↓

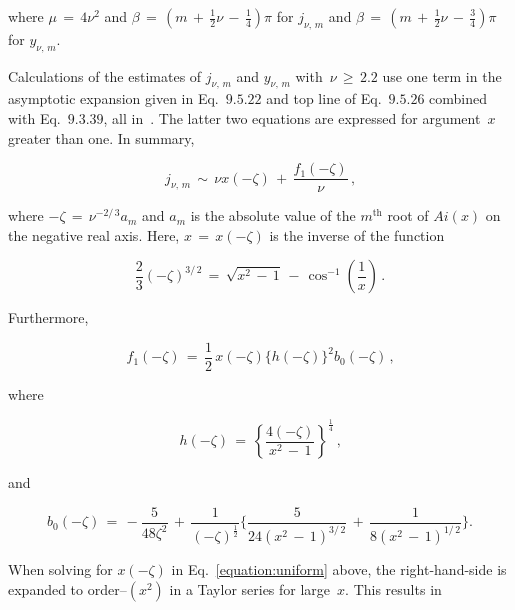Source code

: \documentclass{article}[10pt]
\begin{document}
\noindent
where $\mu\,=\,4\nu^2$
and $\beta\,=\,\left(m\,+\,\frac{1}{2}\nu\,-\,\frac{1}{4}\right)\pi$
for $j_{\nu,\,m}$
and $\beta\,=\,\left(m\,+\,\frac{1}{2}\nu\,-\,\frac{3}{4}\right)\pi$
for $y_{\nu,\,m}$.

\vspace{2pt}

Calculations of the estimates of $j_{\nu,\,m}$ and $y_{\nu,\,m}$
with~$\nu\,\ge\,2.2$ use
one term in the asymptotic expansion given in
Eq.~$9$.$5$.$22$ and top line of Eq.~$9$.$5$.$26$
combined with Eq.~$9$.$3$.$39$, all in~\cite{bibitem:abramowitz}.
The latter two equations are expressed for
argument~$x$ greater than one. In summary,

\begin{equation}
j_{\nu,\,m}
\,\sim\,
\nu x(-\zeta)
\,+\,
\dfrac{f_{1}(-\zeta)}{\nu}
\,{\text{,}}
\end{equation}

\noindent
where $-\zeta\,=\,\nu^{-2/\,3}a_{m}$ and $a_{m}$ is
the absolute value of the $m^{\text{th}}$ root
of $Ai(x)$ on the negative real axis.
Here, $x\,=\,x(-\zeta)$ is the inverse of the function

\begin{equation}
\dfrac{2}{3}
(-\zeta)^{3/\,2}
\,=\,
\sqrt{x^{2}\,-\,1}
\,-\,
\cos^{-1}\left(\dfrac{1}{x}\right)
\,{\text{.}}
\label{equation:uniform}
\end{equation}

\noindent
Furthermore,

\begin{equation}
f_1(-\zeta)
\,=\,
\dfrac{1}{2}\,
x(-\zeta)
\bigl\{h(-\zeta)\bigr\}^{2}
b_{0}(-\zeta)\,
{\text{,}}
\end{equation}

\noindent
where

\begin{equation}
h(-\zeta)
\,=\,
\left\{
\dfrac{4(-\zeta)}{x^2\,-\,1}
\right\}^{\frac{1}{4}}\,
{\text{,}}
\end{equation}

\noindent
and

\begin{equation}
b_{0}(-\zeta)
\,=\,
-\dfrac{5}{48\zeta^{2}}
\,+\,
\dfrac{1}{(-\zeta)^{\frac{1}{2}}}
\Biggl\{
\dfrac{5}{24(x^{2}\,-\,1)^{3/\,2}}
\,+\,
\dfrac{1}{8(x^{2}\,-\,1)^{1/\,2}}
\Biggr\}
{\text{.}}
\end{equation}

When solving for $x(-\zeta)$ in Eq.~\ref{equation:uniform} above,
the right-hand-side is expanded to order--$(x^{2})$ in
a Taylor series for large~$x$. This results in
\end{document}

↑
↓

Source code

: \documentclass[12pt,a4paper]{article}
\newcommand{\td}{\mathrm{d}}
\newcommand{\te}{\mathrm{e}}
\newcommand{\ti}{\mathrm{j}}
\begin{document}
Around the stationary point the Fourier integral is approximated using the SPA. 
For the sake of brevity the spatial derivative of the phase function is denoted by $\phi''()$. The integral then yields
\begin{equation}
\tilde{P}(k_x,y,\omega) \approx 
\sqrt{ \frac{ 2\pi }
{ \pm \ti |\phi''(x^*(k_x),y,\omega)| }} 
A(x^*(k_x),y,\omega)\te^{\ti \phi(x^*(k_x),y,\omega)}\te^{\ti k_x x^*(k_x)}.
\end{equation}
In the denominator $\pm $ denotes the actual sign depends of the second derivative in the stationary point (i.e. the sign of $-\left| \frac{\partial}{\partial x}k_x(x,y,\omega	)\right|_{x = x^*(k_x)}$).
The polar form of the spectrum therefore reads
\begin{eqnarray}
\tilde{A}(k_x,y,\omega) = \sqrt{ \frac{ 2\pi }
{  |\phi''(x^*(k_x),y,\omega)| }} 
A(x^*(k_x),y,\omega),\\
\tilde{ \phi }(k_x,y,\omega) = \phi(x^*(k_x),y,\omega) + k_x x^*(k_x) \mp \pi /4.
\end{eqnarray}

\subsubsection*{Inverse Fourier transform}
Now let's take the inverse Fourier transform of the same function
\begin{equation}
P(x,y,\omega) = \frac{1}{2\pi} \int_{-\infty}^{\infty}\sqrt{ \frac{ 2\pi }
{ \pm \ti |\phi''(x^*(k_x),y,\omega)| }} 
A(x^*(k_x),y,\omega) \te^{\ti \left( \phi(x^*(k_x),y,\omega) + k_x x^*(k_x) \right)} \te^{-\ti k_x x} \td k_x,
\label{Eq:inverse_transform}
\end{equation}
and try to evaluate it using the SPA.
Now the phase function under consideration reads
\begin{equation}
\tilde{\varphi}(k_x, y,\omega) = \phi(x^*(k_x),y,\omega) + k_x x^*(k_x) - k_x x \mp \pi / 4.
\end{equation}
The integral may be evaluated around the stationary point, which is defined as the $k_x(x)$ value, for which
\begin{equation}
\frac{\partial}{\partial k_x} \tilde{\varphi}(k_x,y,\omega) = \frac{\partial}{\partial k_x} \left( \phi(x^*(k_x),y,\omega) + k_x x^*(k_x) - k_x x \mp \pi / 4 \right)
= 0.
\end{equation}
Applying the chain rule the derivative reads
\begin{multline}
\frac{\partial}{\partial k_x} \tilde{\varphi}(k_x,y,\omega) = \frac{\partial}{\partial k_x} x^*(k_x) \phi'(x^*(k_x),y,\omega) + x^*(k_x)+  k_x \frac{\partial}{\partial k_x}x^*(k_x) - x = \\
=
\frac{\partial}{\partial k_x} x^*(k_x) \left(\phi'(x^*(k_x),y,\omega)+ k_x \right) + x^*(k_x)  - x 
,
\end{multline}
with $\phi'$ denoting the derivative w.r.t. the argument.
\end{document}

↑

### Exercise brief
Where a line in the records above contains the word "Fourier", include it in the count; state the total and nothing more.

### Written reply
3